Я повернулся на бок и стал смотреть в окно. На подоконнике между рамами лежали дохлые мухи. В углу по стеклу тянулся долгий скол, похожий на патрон, думал заткнуть его рукавицей, но так и оставил – в щель тянуло морозом.
Аля продолжала бормотать, не делала промежутков, говорила и говорила, вздыхала, и всхлипывала, и иногда радовалась – это было хуже всего. Пробовал натянуть поглубже шапку, но Алькин голос пробирался под, и через некоторое время я перестал с ним бороться.
– … розы мальчик маленький мальчик заболел мы пошли туда туда к реке к телегам мальчик маленький мальчик заболел заболел с желтыми ногтями водой…
Я чувствовал, как морщится на голове кожа. В животе продолжал ворочаться страх, тяжелый, как пуля. Не отпускал, сидел, распуская под кожей ледяную колючую проволоку.
– … чайная вода и рыбы а мы туда пошли с папкой за ельцами и я потом чешую не могла с пальцев смыть она блестела до сих пор блестит…
Аля вздыхала, хлюпала носом и повторяла. Про мальчика Шуру, который упал с калитки и сломал ногу, кости срослись неправильно, и он не смог ходить, а потом все-таки смог, но хромал, а когда они пришли, то выстрелили ему в голову, и бросили в реку, и по воде плыла чешуя, мальчик Шура, мальчик маленький…
Аля говорила, я засыпал, чтобы проснуться через минуту, и увидеть луну за окном, ползущую справа налево.
Аля говорила, и чтобы не слышать ее, я кусал руку, отчего кровь сильно шумела в ушах, ненадолго перекрывая посторонние звуки.
Ночь не кончалась, скрипели натруженные за день половицы, что-то деловито возилось за печкой, а в самой печке позвякивали остывающие чугуны, Глебов давился кашлем, прижимал к лицу шапку, плевал в банку. Храпели остальные, Щенников смеялся во сне, и я, наверное, тоже уснул, и меня сразу сдернули с лавки, уронили на пол, я поднялся и сразу понял, что плохо. Все молчали. Суетливо одевались мужики, уже не стесняясь кашлял Глебов, Щенников раздавал патроны, рядом с ним у стены стоял пулемет.

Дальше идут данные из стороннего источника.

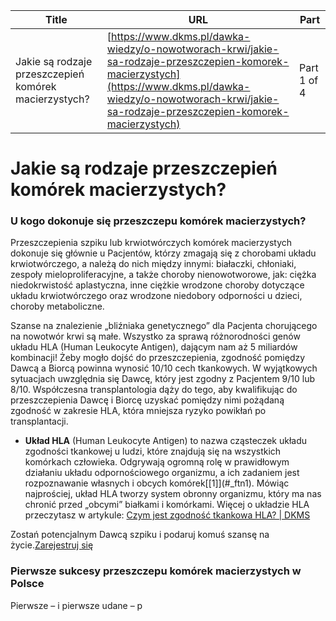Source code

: | **Title**       | **URL**           | **Part**              |
|-----------------|-------------------|-----------------------|
| Jakie są rodzaje przeszczepień komórek macierzystych?         | [https://www.dkms.pl/dawka-wiedzy/o-nowotworach-krwi/jakie-sa-rodzaje-przeszczepien-komorek-macierzystych](https://www.dkms.pl/dawka-wiedzy/o-nowotworach-krwi/jakie-sa-rodzaje-przeszczepien-komorek-macierzystych)    | Part 1 of 4          |

# Jakie są rodzaje przeszczepień komórek macierzystych?

### U kogo dokonuje się przeszczepu komórek macierzystych?


Przeszczepienia szpiku lub krwiotwórczych komórek macierzystych dokonuje się głównie u Pacjentów, którzy zmagają się z chorobami układu krwiotwórczego, a należą do nich między innymi: białaczki, chłoniaki, zespoły mieloproliferacyjne, a także choroby nienowotworowe, jak: ciężka niedokrwistość aplastyczna, inne ciężkie wrodzone choroby dotyczące układu krwiotwórczego oraz wrodzone niedobory odporności u dzieci, choroby metaboliczne.


Szanse na znalezienie „bliźniaka genetycznego” dla Pacjenta chorującego na nowotwór krwi są małe. Wszystko za sprawą różnorodności genów układu HLA (Human Leukocyte Antigen), dającym nam aż 5 miliardów kombinacji! Żeby mogło dojść do przeszczepienia, zgodność pomiędzy Dawcą a Biorcą powinna wynosić 10/10 cech tkankowych. W wyjątkowych sytuacjach uwzględnia się Dawcę, który jest zgodny z Pacjentem 9/10 lub 8/10\. Współczesna transplantologia dąży do tego, aby kwalifikując do przeszczepienia Dawcę i Biorcę uzyskać pomiędzy nimi pożądaną zgodność w zakresie HLA, która mniejsza ryzyko powikłań po transplantacji.


* **Układ HLA** (Human Leukocyte Antigen) to nazwa cząsteczek układu zgodności tkankowej u ludzi, które znajdują się na wszystkich komórkach człowieka. Odgrywają ogromną rolę w prawidłowym działaniu układu odpornościowego organizmu, a ich zadaniem jest rozpoznawanie własnych i obcych komórek[\[1]](#_ftn1). Mówiąc najprościej, układ HLA tworzy system obronny organizmu, który ma nas chronić przed „obcymi” białkami i komórkami. Więcej o układzie HLA przeczytasz w artykule: [Czym jest zgodność tkankowa HLA? \| DKMS](https://www.dkms.pl/o-pobraniu/jest-zgodnosc/czym-jest-zgodnosc-tkankowa-hla)


Zostań potencjalnym Dawcą szpiku i podaruj komuś szansę na życie.[Zarejestruj się](/zarejestruj-sie-teraz "Zarejestruj sie teraz")
### Pierwsze sukcesy przeszczepu komórek macierzystych w Polsce


Pierwsze – i pierwsze udane – p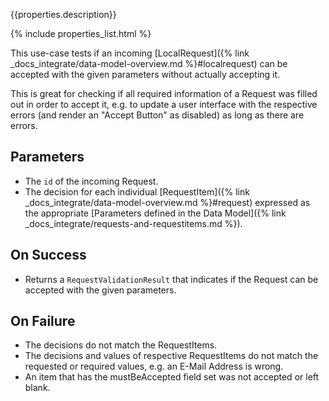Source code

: {{properties.description}}

{% include properties_list.html %}

This use-case tests if an incoming [LocalRequest]({% link _docs_integrate/data-model-overview.md %}#localrequest)
can be accepted with the given parameters without actually accepting it.

This is great for checking if all required information of a Request was filled out in order to accept it, e.g. to update a user interface with the respective errors (and render an "Accept Button" as disabled) as long as there are errors.

## Parameters

- The `id` of the incoming Request.
- The decision for each individual [RequestItem]({% link _docs_integrate/data-model-overview.md %}#request)
  expressed as the appropriate [Parameters defined in the Data Model]({% link _docs_integrate/requests-and-requestitems.md %}).

## On Success

- Returns a `RequestValidationResult` that indicates if the Request can be accepted with the given parameters.

## On Failure

- The decisions do not match the RequestItems.
- The decisions and values of respective RequestItems do not match the requested or required values, e.g. an E-Mail Address is wrong.
- An item that has the mustBeAccepted field set was not accepted or left blank.
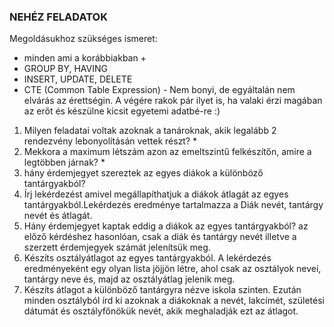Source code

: ### NEHÉZ FELADATOK
Megoldásukhoz szükséges ismeret:
- minden ami a korábbiakban +
- GROUP BY, HAVING
- INSERT, UPDATE, DELETE
- CTE (Common Table Expression) - Nem bonyi, de egyáltalán nem elvárás az érettségin. A végére rakok pár ilyet is, ha valaki érzi magában az erőt és készülne kicsit egyetemi adatbé-re :) 
  
1. Milyen feladatai voltak azoknak a tanároknak, akik legalább 2 rendezvény lebonyolításán vettek részt? *
2. Mekkora a maximum létszám azon az emeltszintű felkészítőn, amire a legtöbben járnak? *
3. hány érdemjegyet szereztek az egyes diákok a különböző tantárgyakból?
4. Írj lekérdezést amivel megállapíthatjuk a diákok átlagát az egyes tantárgyakból.Lekérdezés eredménye tartalmazza a Diák nevét, tantárgy nevét és átlagát.
5. Hány érdemjegyet kaptak eddig a diákok az egyes tantárgyakból? az előző kérdéshez hasonlóan, csak a diák és tantárgy nevét illetve a szerzett érdemjegyek számát jelenítsük meg.
6. Készíts osztályátlagot az egyes tantárgyakból. A lekérdezés eredményeként egy olyan lista jöjjön létre, ahol csak az osztályok nevei, tantárgy neve és, majd az osztályátlag jelenik meg.
7. Készíts átlagot a különböző tantárgyra nézve iskola szinten. Ezután minden osztályból írd ki azoknak a diákoknak a nevét, lakcímét, születési dátumát és osztályfőnökük nevét, akik meghaladják ezt az átlagot.
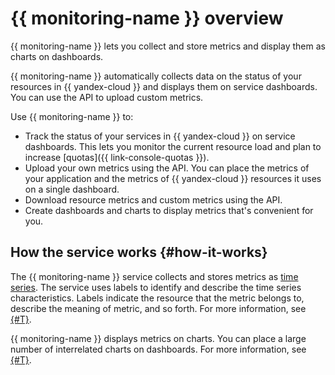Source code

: # {{ monitoring-name }} overview

{{ monitoring-name }} lets you collect and store metrics and display them as charts on dashboards.

{{ monitoring-name }} automatically collects data on the status of your resources in {{ yandex-cloud }} and displays them on service dashboards. You can use the API to upload custom metrics.

Use {{ monitoring-name }} to:
* Track the status of your services in {{ yandex-cloud }} on service dashboards. This lets you monitor the current resource load and plan to increase [quotas]({{ link-console-quotas }}).
* Upload your own metrics using the API. You can place the metrics of your application and the metrics of {{ yandex-cloud }} resources it uses on a single dashboard.
* Download resource metrics and custom metrics using the API.
* Create dashboards and charts to display metrics that's convenient for you.

## How the service works {#how-it-works}

The {{ monitoring-name }} service collects and stores metrics as [time series](https://en.wikipedia.org/wiki/Time_series). The service uses labels to identify and describe the time series characteristics. Labels indicate the resource that the metric belongs to, describe the meaning of metric, and so forth. For more information, see [{#T}](data-model.md).

{{ monitoring-name }} displays metrics on charts. You can place a large number of interrelated charts on dashboards. For more information, see [{#T}](visualization/index.md).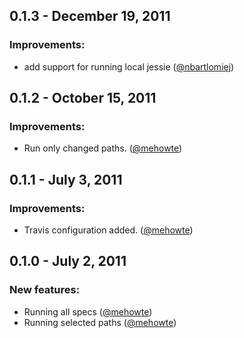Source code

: ## 0.1.3 - December 19, 2011

### Improvements:

- add support for running local jessie ([@nbartlomiej])

## 0.1.2 - October 15, 2011

### Improvements:

- Run only changed paths. ([@mehowte])

## 0.1.1 - July 3, 2011

### Improvements:

- Travis configuration added. ([@mehowte])

## 0.1.0 - July 2, 2011

### New features:

- Running all specs ([@mehowte])
- Running selected paths ([@mehowte])

[@mehowte]: https://github.com/mehowte
[@nbartlomiej]: https://github.com/nbartlomiej
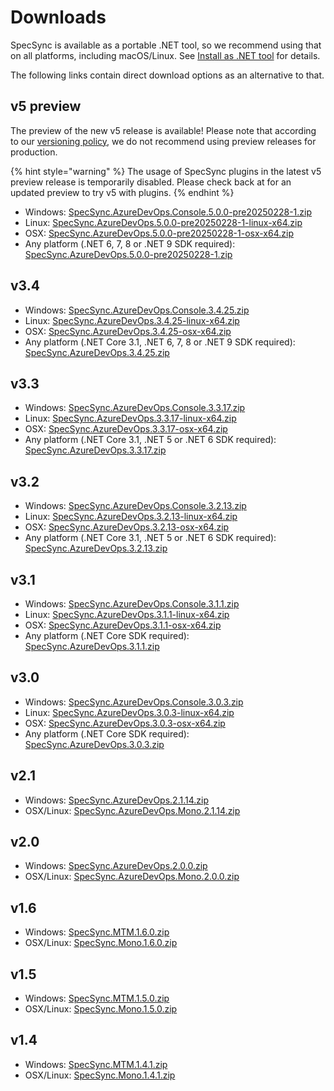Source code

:# Downloads

SpecSync is available as a portable .NET tool, so we recommend using that on all platforms, including macOS/Linux. See [Install as .NET tool](installation/dotnet-core-tool.md) for details.

The following links contain direct download options as an alternative to that.

## v5 preview

The preview of the new v5 release is available! Please note that according to our [versioning policy](roadmap.md#release-model), we do not recommend using preview releases for production.

{% hint style="warning" %}
The usage of SpecSync plugins in the latest v5 preview release is temporarily disabled. Please check back at for an updated preview to try v5 with plugins.
{% endhint %}

* Windows: [SpecSync.AzureDevOps.Console.5.0.0-pre20250228-1.zip](https://www.specsolutions.eu/media/specsync/SpecSync.AzureDevOps.Console.5.0.0-pre20250228-1.zip)
* Linux: [SpecSync.AzureDevOps.5.0.0-pre20250228-1-linux-x64.zip](https://www.specsolutions.eu/media/specsync/SpecSync.AzureDevOps.5.0.0-pre20250228-1-linux-x64.zip)
* OSX: [SpecSync.AzureDevOps.5.0.0-pre20250228-1-osx-x64.zip](https://www.specsolutions.eu/media/specsync/SpecSync.AzureDevOps.5.0.0-pre20250228-1-osx-x64.zip)
* Any platform (.NET 6, 7, 8 or .NET 9 SDK required): [SpecSync.AzureDevOps.5.0.0-pre20250228-1.zip](https://www.specsolutions.eu/media/specsync/SpecSync.AzureDevOps.5.0.0-pre20250228-1.zip)

## v3.4

* Windows: [SpecSync.AzureDevOps.Console.3.4.25.zip](https://www.specsolutions.eu/media/specsync/SpecSync.AzureDevOps.Console.3.4.25.zip)
* Linux: [SpecSync.AzureDevOps.3.4.25-linux-x64.zip](https://www.specsolutions.eu/media/specsync/SpecSync.AzureDevOps.3.4.25-linux-x64.zip)
* OSX: [SpecSync.AzureDevOps.3.4.25-osx-x64.zip](https://www.specsolutions.eu/media/specsync/SpecSync.AzureDevOps.3.4.25-osx-x64.zip)
* Any platform (.NET Core 3.1, .NET 6, 7, 8 or .NET 9 SDK required): [SpecSync.AzureDevOps.3.4.25.zip](https://www.specsolutions.eu/media/specsync/SpecSync.AzureDevOps.3.4.25.zip)

## v3.3

* Windows: [SpecSync.AzureDevOps.Console.3.3.17.zip](https://www.specsolutions.eu/media/specsync/SpecSync.AzureDevOps.Console.3.3.17.zip)
* Linux: [SpecSync.AzureDevOps.3.3.17-linux-x64.zip](https://www.specsolutions.eu/media/specsync/SpecSync.AzureDevOps.3.3.17-linux-x64.zip)
* OSX: [SpecSync.AzureDevOps.3.3.17-osx-x64.zip](https://www.specsolutions.eu/media/specsync/SpecSync.AzureDevOps.3.3.17-osx-x64.zip)
* Any platform (.NET Core 3.1, .NET 5 or .NET 6 SDK required): [SpecSync.AzureDevOps.3.3.17.zip](https://www.specsolutions.eu/media/specsync/SpecSync.AzureDevOps.3.3.17.zip)

## v3.2

* Windows: [SpecSync.AzureDevOps.Console.3.2.13.zip](https://www.specsolutions.eu/media/specsync/SpecSync.AzureDevOps.Console.3.2.13.zip)
* Linux: [SpecSync.AzureDevOps.3.2.13-linux-x64.zip](https://www.specsolutions.eu/media/specsync/SpecSync.AzureDevOps.3.2.13-linux-x64.zip)
* OSX: [SpecSync.AzureDevOps.3.2.13-osx-x64.zip](https://www.specsolutions.eu/media/specsync/SpecSync.AzureDevOps.3.2.13-osx-x64.zip)
* Any platform (.NET Core 3.1, .NET 5 or .NET 6 SDK required): [SpecSync.AzureDevOps.3.2.13.zip](https://www.specsolutions.eu/media/specsync/SpecSync.AzureDevOps.3.2.13.zip)

## v3.1

* Windows: [SpecSync.AzureDevOps.Console.3.1.1.zip](https://www.specsolutions.eu/media/specsync/SpecSync.AzureDevOps.Console.3.1.1.zip)
* Linux: [SpecSync.AzureDevOps.3.1.1-linux-x64.zip](https://www.specsolutions.eu/media/specsync/SpecSync.AzureDevOps.3.1.1-linux-x64.zip)
* OSX: [SpecSync.AzureDevOps.3.1.1-osx-x64.zip](https://www.specsolutions.eu/media/specsync/SpecSync.AzureDevOps.3.1.1-osx-x64.zip)
* Any platform (.NET Core SDK required): [SpecSync.AzureDevOps.3.1.1.zip](https://www.specsolutions.eu/media/specsync/SpecSync.AzureDevOps.3.1.1.zip)

## v3.0

* Windows: [SpecSync.AzureDevOps.Console.3.0.3.zip](https://www.specsolutions.eu/media/specsync/SpecSync.AzureDevOps.Console.3.0.3.zip)
* Linux: [SpecSync.AzureDevOps.3.0.3-linux-x64.zip](https://www.specsolutions.eu/media/specsync/SpecSync.AzureDevOps.3.0.3-linux-x64.zip)
* OSX: [SpecSync.AzureDevOps.3.0.3-osx-x64.zip](https://www.specsolutions.eu/media/specsync/SpecSync.AzureDevOps.3.0.3-osx-x64.zip)
* Any platform (.NET Core SDK required): [SpecSync.AzureDevOps.3.0.3.zip](https://www.specsolutions.eu/media/specsync/SpecSync.AzureDevOps.3.0.3.zip)

## v2.1

* Windows: [SpecSync.AzureDevOps.2.1.14.zip](https://www.specsolutions.eu/media/specsync/SpecSync.AzureDevOps.2.1.14.zip)
* OSX/Linux: [SpecSync.AzureDevOps.Mono.2.1.14.zip](https://www.specsolutions.eu/media/specsync/SpecSync.AzureDevOps.Mono.2.1.14.zip)

## v2.0

* Windows: [SpecSync.AzureDevOps.2.0.0.zip](https://www.specsolutions.eu/media/specsync/SpecSync.AzureDevOps.2.0.0.zip)
* OSX/Linux: [SpecSync.AzureDevOps.Mono.2.0.0.zip](https://www.specsolutions.eu/media/specsync/SpecSync.AzureDevOps.Mono.2.0.0.zip)

## v1.6

* Windows: [SpecSync.MTM.1.6.0.zip](https://www.specsolutions.eu/media/specsync/SpecSync.MTM.1.6.0.zip)
* OSX/Linux: [SpecSync.Mono.1.6.0.zip](https://www.specsolutions.eu/media/specsync/SpecSync.Mono.1.6.0.zip)

## v1.5

* Windows: [SpecSync.MTM.1.5.0.zip](https://www.specsolutions.eu/media/specsync/SpecSync.MTM.1.5.0.zip)
* OSX/Linux: [SpecSync.Mono.1.5.0.zip](https://www.specsolutions.eu/media/specsync/SpecSync.Mono.1.5.0.zip)

## v1.4

* Windows: [SpecSync.MTM.1.4.1.zip](https://www.specsolutions.eu/media/specsync/SpecSync.MTM.1.4.1.zip)
* OSX/Linux: [SpecSync.Mono.1.4.1.zip](https://www.specsolutions.eu/media/specsync/SpecSync.Mono.1.4.1.zip)


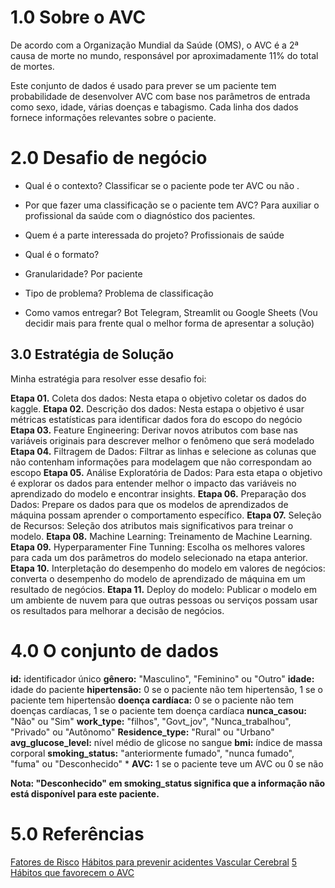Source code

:# 1.0 Sobre o AVC

De acordo com a Organização Mundial da Saúde (OMS), o AVC é a 2ª causa de morte no mundo, responsável por aproximadamente 11% do total de mortes.

Este conjunto de dados é usado para prever se um paciente tem probabilidade de desenvolver AVC com base nos parâmetros de entrada como sexo, idade, várias doenças e tabagismo. Cada linha dos dados fornece informações relevantes sobre o paciente.

# 2.0 Desafio de negócio 

- Qual é o contexto? Classificar se o paciente pode ter AVC ou não .

- Por que fazer uma classificação se o paciente tem AVC? Para auxiliar o profissional da saúde com  o diagnóstico dos pacientes.

- Quem é a parte interessada do projeto? Profissionais de saúde

- Qual é o formato?

- Granularidade? Por paciente 
- Tipo de problema? Problema de classificação 
- Como vamos entregar? Bot Telegram, Streamlit ou Google Sheets (Vou decidir mais para frente qual o melhor forma de apresentar a solução)

## 3.0 Estratégia de Solução
Minha estratégia para resolver esse desafio foi:

**Etapa 01.** Coleta dos dados: Nesta etapa o objetivo coletar os dados do kaggle.
**Etapa 02.** Descrição dos dados: Nesta estapa o objetivo é usar métricas estatísticas para identificar dados fora do escopo do negócio
**Etapa 03.** Feature Engineering: Derivar novos atributos com base nas variáveis originais para descrever melhor o fenômeno que será modelado
**Etapa 04.** Filtragem de Dados: Filtrar as linhas e selecione as colunas que não contenham informações para modelagem que não correspondam ao escopo
**Etapa 05.** Análise Exploratória de Dados: Para esta etapa o objetivo é explorar os dados para entender melhor o impacto das variáveis no aprendizado do modelo e encontrar insights.
**Etapa 06.** Preparação dos Dados: Prepare os dados para que os modelos de aprendizados de máquina possam aprender o comportamento específico.
**Etapa 07.** Seleção de Recursos: Seleção dos atributos mais significativos para treinar o modelo.
**Etapa 08.** Machine Learning: Treinamento de Machine Learning.
**Etapa 09.** Hyperparamenter Fine Tunning: Escolha os melhores valores para cada um dos parâmetros do modelo selecionado na etapa anterior.
**Etapa 10.** Interpletação do desempenho do modelo em valores de negócios: converta o desempenho do modelo de aprendizado de máquina em um resultado de negócios.
**Etapa 11.** Deploy do modelo: Publicar o modelo em um ambiente de nuvem para que outras pessoas ou serviços possam usar os resultados para melhorar a decisão de negócios.

# 4.0 O conjunto de dados

<b>id:</b> identificador único
<b>gênero:</b> "Masculino", "Feminino" ou "Outro"
<b>idade:</b> idade do paciente
<b>hipertensão:</b> 0 se o paciente não tem hipertensão, 1 se o paciente tem hipertensão
<b>doença cardíaca:</b> 0 se o paciente não tem doenças cardíacas, 1 se o paciente tem doença cardíaca
<b>nunca_casou:</b> "Não" ou "Sim"
<b>work_type:</b> "filhos", "Govt_jov", "Nunca_trabalhou", "Privado" ou "Autônomo"
<b>Residence_type:</b> "Rural" ou "Urbano"
<b>avg_glucose_level:</b> nível médio de glicose no sangue
<b>bmi:</b> índice de massa corporal
<b>smoking_status:</b> "anteriormente fumado", "nunca fumado", "fuma" ou "Desconhecido" *
<b>AVC:</b> 1 se o paciente teve um AVC ou 0 se não

<b>Nota: "Desconhecido" em smoking_status significa que a informação não está disponível para este paciente.</b>

# 5.0 Referências

[Fatores de Risco](http://www.redebrasilavc.org.br/para-pacientes-e-falimiares/fatores-de-risco/)
[Hábitos para prevenir acidentes Vascular Cerebral](https://planin.com/sbn-recomenda-mudanca-de-habitos-para-prevenir-acidente-vascular-cerebral-avc/)
[5 Hábitos que favorecem o AVC](https://coris.med.br/5-habitos-que-favorecem-o-avc/)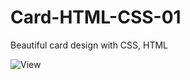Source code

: # Card-HTML-CSS-01
Beautiful card design with CSS, HTML

![View](https://github.com/rq70/Card-HTML-CSS-01/assets/68390542/a8c17dee-43ea-4b86-ae3a-ab7fbfa90e3c)
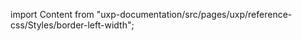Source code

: 
import Content from "uxp-documentation/src/pages/uxp/reference-css/Styles/border-left-width";

<Content query="product=photoshop"/>
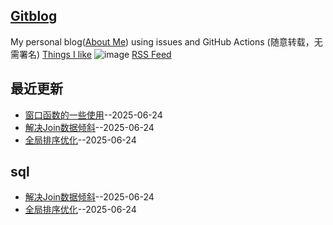 ## [Gitblog](https://enderTree.github.io/gitblog/)
My personal blog([About Me](xxx)) using issues and GitHub Actions (随意转载，无需署名)
[Things I like](xxx)
![image](https://github.com/user-attachments/assets/a168bf11-661e-4566-b042-7fc9544de528)
[RSS Feed](https://raw.githubusercontent.com/enderTree/gitblog/master/feed.xml)

## 最近更新
- [窗口函数的一些使用](https://github.com/enderTree/gitblog/issues/5)--2025-06-24
- [解决Join数据倾斜](https://github.com/enderTree/gitblog/issues/4)--2025-06-24
- [全局排序优化](https://github.com/enderTree/gitblog/issues/3)--2025-06-24
## sql

- [解决Join数据倾斜](https://github.com/enderTree/gitblog/issues/4)--2025-06-24
- [全局排序优化](https://github.com/enderTree/gitblog/issues/3)--2025-06-24

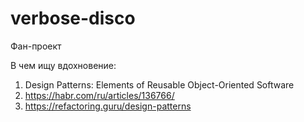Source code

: # verbose-disco

Фан-проект

В чем ищу вдохновение:
1. Design Patterns: Elements of Reusable Object-Oriented Software
2. https://habr.com/ru/articles/136766/
3. https://refactoring.guru/design-patterns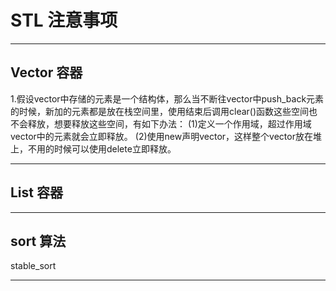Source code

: # STL 注意事项

---

## Vector 容器
1.假设vector中存储的元素是一个结构体，那么当不断往vector中push_back元素的时候，新加的元素都是放在栈空间里，使用结束后调用clear()函数这些空间也不会释放，想要释放这些空间，有如下办法：
(1)定义一个作用域，超过作用域vector中的元素就会立即释放。
(2)使用new声明vector，这样整个vector放在堆上，不用的时候可以使用delete立即释放。

---

## List 容器

---

## sort 算法

stable_sort

---

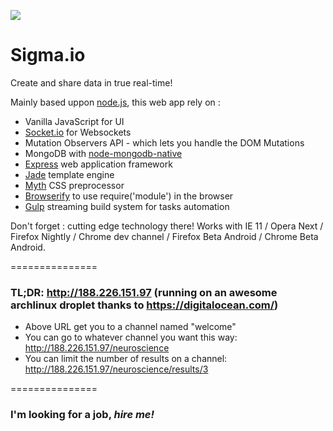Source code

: ![](http://yamafaktory.github.io/Sigma.io/logo.png)

Sigma.io
===============

Create and share data in true real-time!

Mainly based uppon [node.js](http://nodejs.org/), this web app rely on :

* Vanilla JavaScript for UI
* [Socket.io](http://socket.io/) for Websockets
* Mutation Observers API - which lets you handle the DOM Mutations
* MongoDB with [node-mongodb-native](https://github.com/mongodb/node-mongodb-native)
* [Express](http://expressjs.com/) web application framework
* [Jade](http://jade-lang.com/) template engine
* [Myth](http://www.myth.io/) CSS preprocessor
* [Browserify](http://browserify.org/) to use require('module') in the browser
* [Gulp](http://gulpjs.com/) streaming build system for tasks automation

Don't forget : cutting edge technology there! Works with IE 11 / Opera Next / Firefox Nightly / Chrome dev channel / Firefox Beta Android / Chrome Beta Android.

===============

### TL;DR: http://188.226.151.97 (running on an awesome archlinux droplet thanks to https://digitalocean.com/)

* Above URL get you to a channel named "welcome"
* You can go to whatever channel you want this way: http://188.226.151.97/neuroscience
* You can limit the number of results on a channel: http://188.226.151.97/neuroscience/results/3

===============

### I'm looking for a job, *hire me!*

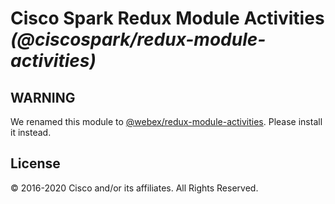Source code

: # Cisco Spark Redux Module Activities _(@ciscospark/redux-module-activities)_

## WARNING

We renamed this module to [@webex/redux-module-activities](https://www.npmjs.com/package/@webex/redux-module-activities). Please install it instead.

## License

© 2016-2020 Cisco and/or its affiliates. All Rights Reserved.
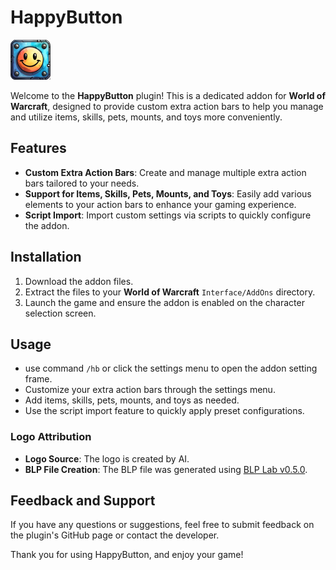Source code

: # HappyButton

<img src="./Media/Logo64.png" alt="HappyButton" width="64" height="64">

Welcome to the **HappyButton** plugin! This is a dedicated addon for **World of Warcraft**, designed to provide custom extra action bars to help you manage and utilize items, skills, pets, mounts, and toys more conveniently.

## Features

- **Custom Extra Action Bars**: Create and manage multiple extra action bars tailored to your needs.
- **Support for Items, Skills, Pets, Mounts, and Toys**: Easily add various elements to your action bars to enhance your gaming experience.
- **Script Import**: Import custom settings via scripts to quickly configure the addon.

## Installation

1. Download the addon files.
2. Extract the files to your **World of Warcraft** `Interface/AddOns` directory.
3. Launch the game and ensure the addon is enabled on the character selection screen.

## Usage

- use command `/hb` or click the settings menu to open the addon setting frame.
- Customize your extra action bars through the settings menu.
- Add items, skills, pets, mounts, and toys as needed.
- Use the script import feature to quickly apply preset configurations.

### Logo Attribution
- **Logo Source**: The logo is created by AI.
- **BLP File Creation**: The BLP file was generated using [BLP Lab v0.5.0](https://www.hiveworkshop.com/threads/blp-lab-v0-5-0.137599/).

## Feedback and Support

If you have any questions or suggestions, feel free to submit feedback on the plugin's GitHub page or contact the developer.

Thank you for using HappyButton, and enjoy your game!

Саныч сидел рядом с Алькой. Он был уже одет, и автомат на плече, и котомка. Аля лежала, а Саныч почему-то ее не будил, он что-то ел. Я подумал, что мне это чудится, но убедился, что нет – он ел шоколад, отламывал от большой плитки куски и жевал, на полу блестели серебристые шарики, много, гросс цукерка.
– Уходим! – просипел Глебов.
Все быстро собирались и выходили в дверь. Я хотел помочь Санычу с Алькой, Саныч он повернулся, поглядел. Совсем как тогда, в лесу, с этим почтальоном.
Мы вышли на улицу. Еще толком не расцвело, звезды висели, и луна еще не убралась, воздух был чужой и холодный, а одна звезда висела ниже остальных, крупная, то ли Венера, то ли Меркурий, не знаю, цепляла за баню.
Все молчали.
Во дворе встали вдоль стены.
– Идем к реке, – шепотом сказал Глебов. – Быстро. Никому не стрелять. Всё.
Забор был повален, перебрались через него, и, пригнувшись, пошагали к реке. Деревня закончилась, начался пологий склон, старые черные бани с поленницами. До реки метров пятьсот, жаль, что оврага нет, по нему, наверное, проползли бы. Кусты, занесенные снегом, тихо. Собаки не лаяли. А вчера, когда мы приходили, брехали, а теперь тишина, только снег под ногами.
Обидно, что она здесь осталась, даже не похоронили. Одна, а эти сволочи по-хорошему ее не похоронят, надо было хоть дом им сжечь… А может и нет фашистов, может Глебов ошибся, всю ночь не спал, причудилось ему, послышалось, нет никакого отряда.
Двигались быстро, перебежками, от бани до поленницы, от страха было тепло и очень ясно в голове. Почему мы не ушли раньше… На час раньше и нас бы уже не достали. Ясно. Час назад она была еще жива, умирают обычно утром, все, и кто верят и кто не верит.